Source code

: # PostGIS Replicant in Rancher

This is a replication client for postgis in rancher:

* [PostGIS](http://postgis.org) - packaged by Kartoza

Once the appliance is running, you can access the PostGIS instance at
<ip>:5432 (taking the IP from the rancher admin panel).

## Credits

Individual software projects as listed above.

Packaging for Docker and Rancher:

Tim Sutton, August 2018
--
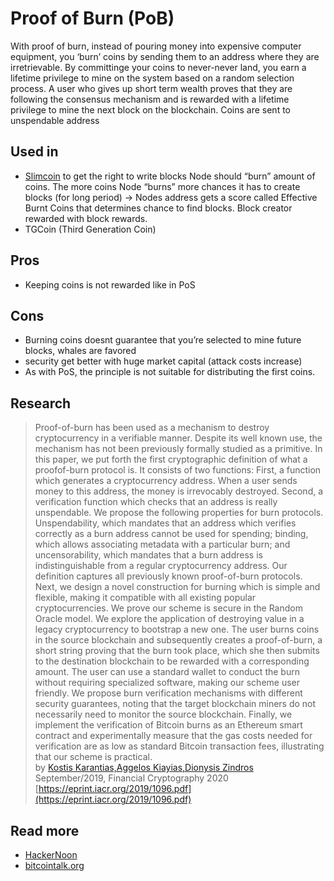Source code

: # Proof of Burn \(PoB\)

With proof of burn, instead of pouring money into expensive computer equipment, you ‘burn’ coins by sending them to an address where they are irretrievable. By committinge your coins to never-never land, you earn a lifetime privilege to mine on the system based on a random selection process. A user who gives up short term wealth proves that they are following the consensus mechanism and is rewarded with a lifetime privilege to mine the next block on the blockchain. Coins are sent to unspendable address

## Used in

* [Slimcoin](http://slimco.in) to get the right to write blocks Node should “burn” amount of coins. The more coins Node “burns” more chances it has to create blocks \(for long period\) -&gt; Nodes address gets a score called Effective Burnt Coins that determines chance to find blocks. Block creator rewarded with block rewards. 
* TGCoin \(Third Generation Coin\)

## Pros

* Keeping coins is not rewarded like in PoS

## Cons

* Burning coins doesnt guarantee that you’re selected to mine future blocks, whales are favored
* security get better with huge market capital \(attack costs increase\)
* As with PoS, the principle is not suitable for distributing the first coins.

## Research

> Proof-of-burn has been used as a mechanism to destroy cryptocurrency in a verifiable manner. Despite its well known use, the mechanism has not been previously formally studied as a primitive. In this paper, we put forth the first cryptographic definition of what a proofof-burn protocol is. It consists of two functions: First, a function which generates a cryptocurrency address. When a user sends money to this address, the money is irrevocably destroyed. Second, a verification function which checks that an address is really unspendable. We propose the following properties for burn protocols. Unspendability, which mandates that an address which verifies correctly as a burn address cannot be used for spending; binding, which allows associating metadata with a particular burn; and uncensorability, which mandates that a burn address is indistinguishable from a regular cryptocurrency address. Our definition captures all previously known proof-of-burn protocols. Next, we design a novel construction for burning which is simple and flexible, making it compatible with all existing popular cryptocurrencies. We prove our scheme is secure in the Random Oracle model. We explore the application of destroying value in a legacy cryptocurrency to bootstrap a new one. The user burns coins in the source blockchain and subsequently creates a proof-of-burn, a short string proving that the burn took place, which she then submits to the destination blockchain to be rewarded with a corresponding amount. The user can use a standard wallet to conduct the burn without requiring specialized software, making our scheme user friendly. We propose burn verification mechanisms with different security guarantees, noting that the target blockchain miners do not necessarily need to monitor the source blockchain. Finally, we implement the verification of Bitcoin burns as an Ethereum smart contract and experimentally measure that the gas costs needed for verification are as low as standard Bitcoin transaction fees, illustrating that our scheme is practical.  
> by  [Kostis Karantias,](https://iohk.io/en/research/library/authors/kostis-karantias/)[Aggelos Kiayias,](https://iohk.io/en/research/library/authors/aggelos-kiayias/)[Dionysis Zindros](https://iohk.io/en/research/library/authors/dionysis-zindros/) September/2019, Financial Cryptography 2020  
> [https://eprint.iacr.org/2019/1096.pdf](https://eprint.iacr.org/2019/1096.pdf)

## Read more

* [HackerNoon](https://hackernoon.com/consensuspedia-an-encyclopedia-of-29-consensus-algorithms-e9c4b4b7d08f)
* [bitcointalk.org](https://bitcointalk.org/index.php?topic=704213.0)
---
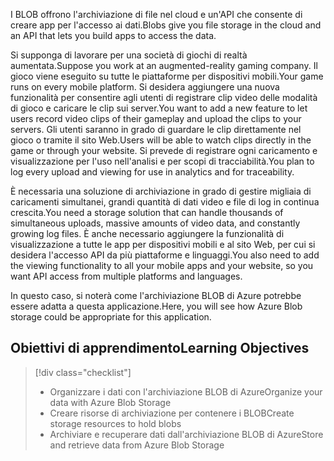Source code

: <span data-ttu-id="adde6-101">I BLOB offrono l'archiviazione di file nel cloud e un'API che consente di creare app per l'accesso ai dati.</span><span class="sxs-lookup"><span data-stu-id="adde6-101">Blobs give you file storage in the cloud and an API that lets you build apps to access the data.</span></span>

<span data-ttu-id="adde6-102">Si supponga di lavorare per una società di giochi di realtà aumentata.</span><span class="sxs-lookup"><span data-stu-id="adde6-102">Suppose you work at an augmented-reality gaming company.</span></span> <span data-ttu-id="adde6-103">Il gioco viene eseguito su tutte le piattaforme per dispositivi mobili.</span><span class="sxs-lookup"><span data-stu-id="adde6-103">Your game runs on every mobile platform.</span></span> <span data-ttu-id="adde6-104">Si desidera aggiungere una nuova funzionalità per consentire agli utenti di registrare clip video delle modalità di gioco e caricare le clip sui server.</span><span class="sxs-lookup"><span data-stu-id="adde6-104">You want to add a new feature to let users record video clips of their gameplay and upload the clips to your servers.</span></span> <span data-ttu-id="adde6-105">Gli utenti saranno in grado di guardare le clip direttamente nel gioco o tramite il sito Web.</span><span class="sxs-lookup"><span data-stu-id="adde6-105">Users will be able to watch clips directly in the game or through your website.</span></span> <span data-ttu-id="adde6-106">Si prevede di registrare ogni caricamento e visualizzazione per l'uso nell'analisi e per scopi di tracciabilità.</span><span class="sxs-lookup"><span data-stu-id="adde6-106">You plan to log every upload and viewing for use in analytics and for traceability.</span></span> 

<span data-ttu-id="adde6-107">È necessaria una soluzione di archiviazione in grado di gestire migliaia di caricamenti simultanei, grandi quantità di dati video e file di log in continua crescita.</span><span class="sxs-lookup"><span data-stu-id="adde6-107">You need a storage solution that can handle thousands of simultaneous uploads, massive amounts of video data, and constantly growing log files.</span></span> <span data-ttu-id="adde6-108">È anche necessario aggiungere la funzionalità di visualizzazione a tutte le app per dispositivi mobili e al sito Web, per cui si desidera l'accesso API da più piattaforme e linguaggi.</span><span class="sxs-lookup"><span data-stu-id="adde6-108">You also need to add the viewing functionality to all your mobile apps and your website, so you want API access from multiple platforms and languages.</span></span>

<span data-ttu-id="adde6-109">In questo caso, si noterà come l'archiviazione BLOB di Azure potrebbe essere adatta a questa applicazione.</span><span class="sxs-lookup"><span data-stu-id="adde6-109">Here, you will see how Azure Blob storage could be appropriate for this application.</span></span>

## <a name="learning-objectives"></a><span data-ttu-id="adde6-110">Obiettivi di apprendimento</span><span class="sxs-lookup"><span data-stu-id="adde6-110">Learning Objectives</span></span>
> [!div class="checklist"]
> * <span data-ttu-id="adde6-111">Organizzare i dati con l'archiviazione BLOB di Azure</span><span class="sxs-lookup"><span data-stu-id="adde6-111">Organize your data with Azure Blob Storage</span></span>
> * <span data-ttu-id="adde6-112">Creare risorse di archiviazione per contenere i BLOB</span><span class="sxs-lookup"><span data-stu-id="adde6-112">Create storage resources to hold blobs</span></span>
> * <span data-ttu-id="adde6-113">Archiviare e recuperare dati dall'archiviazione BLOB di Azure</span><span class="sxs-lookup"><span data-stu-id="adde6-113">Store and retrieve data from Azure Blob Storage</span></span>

** Task description **
Using the material above, transcribe exactly the lines from the line with "like in PoS" to the line with "## Research"; both count, and nothing else goes in.

** Reply to the task **
* Keeping coins is not rewarded like in PoS

## Cons

* Burning coins doesnt guarantee that you’re selected to mine future blocks, whales are favored
* security get better with huge market capital \(attack costs increase\)
* As with PoS, the principle is not suitable for distributing the first coins.

## Research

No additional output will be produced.